My general view of business (and life) is that humility is a big part of success. But that’s almost assuredly more representative of my value system than of any generally accepted business wisdom. In fact, there may be strong evidence to the contrary. There are of course many quiet, humble people who have run successful enterprises. Those heroes are hardly household names, though. The business leaders that we know of, quote and point to as examples are usually the ones that make the most noise about what they do and what they have achieved.
If you can be successful either way, why does it matter? Generally speaking, the more people you know and, more importantly, know you, the more access you have to resources, investment, supporters, partners, the media and customers. This access opens doors and reveals paths that may not have been obvious or even available to you otherwise. Again, this is not to say that you can’t make it fly if you’re not an active, outgoing promoter of yourself and your business; but increasing your visibility simply makes many aspects of creating and running a successful business easier and isn’t easier something we all seek?
I found myself thinking a lot about this topic recently when I read the story of Reginald Fessenden, who is actually responsible for the first two-way, transatlantic radio transmissions and being the first to correctly described how radio signals actually work. No wait, wasn’t it Marconi who did that? Guglielmo Marconi is generally credited with the invention and discovery of most radio technologies. As it turns out, while Marconi was brilliant and clearly responsible for some of the most important discoveries of his time, he was also good at playing the patent and publicity game. Fessenden, a brilliantly but much quieter and humble scientist, was overshadowed by Marconi (and others). Apparently more interested in the science, Fessenden’s company went under while Marconi’s companies were, in general, very successful.
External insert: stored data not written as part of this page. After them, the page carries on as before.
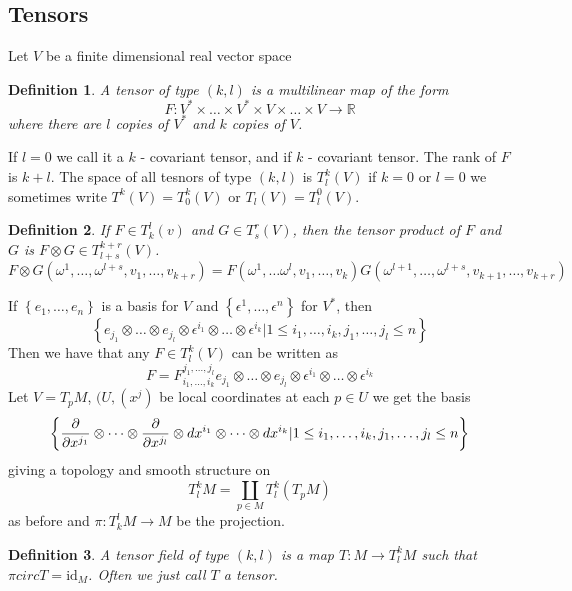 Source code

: \documentclass[a4paper]{article}
\newtheorem*{defn}{Definition}
\begin{document}
\subsection*{Tensors}%
Let $V$ be a finite dimensional real vector space

\begin{defn}
  A tensor of type $(k,l)$ is a multilinear map of the form 
  \[
    F: V^* \times \dots \times V^* \times V \times \dots \times V \rightarrow \mathds{R}
  \]
  where there are $l$ copies of $V^*$ and $k$ copies of $V$.
\end{defn}
If $l = 0$ we call it a $k$ - covariant tensor, and if $k$ - covariant tensor. The rank of $F$ is $k + l$. The space of all tesnors of type $(k,l)$ is $T^k_l(V)$ if $k=0$ or $l=0$ we sometimes write $T^k(V) = T^k_0(V)$ or $T_l(V) = T_l^0(V)$.

\begin{defn}
  If $F \in T_k^l(v)$ and $G \in T_s^r(V)$, then the tensor product of $F$ and $G$ is $F \otimes G \in T_{l + s}^{k+r}(V)$.
  \[
    F \otimes G(\omega^1, \dots, \omega^{l+s}, v_1, \dots, v_{k+r}) = F(\omega^1, \dots \omega^l, v_1, \dots, v_k)G(\omega^{l+1}, \dots, \omega^{l+s}, v_{k+1}, \dots, v_{k+r})
  \]
\end{defn}

If $\left\{ e_1, \dots, e_n \right\}$ is a basis for $V$ and $\left\{ \epsilon^1, \dots, \epsilon^n \right\}$ for $V^*$, then
\[
  \left\{ e_{j_1} \otimes \dots \otimes e_{j_l} \otimes \epsilon^{i_1} \otimes \dots \otimes \epsilon^{i_k} | 1 \leq i_1, \dots, i_k, j_1, \dots, j_l \leq n \right\}
\]
Then we have that any $F \in T_l^k(V)$ can be written as
\[
  F = F^{j_1, \dots, j_l}_{i_1, \dots, i_k} e_{j_1} \otimes \dots \otimes e_{j_l} \otimes \epsilon^{i_1} \otimes \dots \otimes \epsilon^{i_k}
\]
Let $V = T_pM$, $(U, (x^j)$ be local coordinates at each $p \in U$ we get the basis
\[
  \left\{ \pdv{x^{j_1}} \otimes \dots \otimes \pdv{x^{j_l}} \otimes dx^{i_1} \otimes \dots \otimes dx^{i_k} | 1 \leq i_1, \dots, i_k, j_1, \dots, j_l \leq n \right\}
\]
giving a topology and smooth structure on
\[
  T_l^kM = \coprod_{p \in M} T_l^k (T_pM)
\]
as before and $\pi:T_k^lM \rightarrow M$ be the projection.

\begin{defn}
  A tensor field of type $(k,l)$ is a map $T: M \rightarrow T_l^kM$ such that $\pi circ T = \text{id}_M$. Often we just call $T$ a tensor. 
\end{defn}
\end{document}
Reading the story of Fessenden, then got me thinking of Philo Farnsworth and Nikola Tesla. Both brilliant scientists who were steamrolled by brash, self-promoting contemporaries. Farnsworth invented not only the television, but the first real camera and broadcast mechanism. Of course, David Sarnoff of RCA fame is generally remembered to have played this role in history (although Sarnoff really hired Vladimir Zworykin to do RCA’s work on television). Farnsworth did most of his work in obscurity and the companies that he (and others) created around his work failed. Sarnoff, on the other hand, had already made RCA into a large and successful enterprise and used that platform as well as his strong personality to take credit (in the name of the company) for the creation of television.
Tesla, who is considered one of the most brilliant scientists and engineers of all time is well known for many discoveries and inventions. However, with respect to one of his greatest creations, large-scale power generation, he remains in the shadow of another brilliant, but much more vocal scientist, Thomas Edison. While Edison was doing his damndest to get DC power transmission to work, Tesla created the first simple and reliable AC power generation facilities (including the first hydroelectric power generators) as well as AC motors to utilize his new form of power transmission. Edison spent much of his highly visible career discrediting Tesla and is generally given credit for what we take for granted today.
In the end, what’s the correlation between strong self-promotion and success? There are too many subjective components to quantify it, but empirically there is more upside to brash self-promotion than to the lack of it. None of this means that you should be an asshole, of course, but spending more time increasing the world’s awareness of you and your company will likely offer benefits that will far outweigh the energy you put in to making yourself more visible and more closely associated with your solution and market.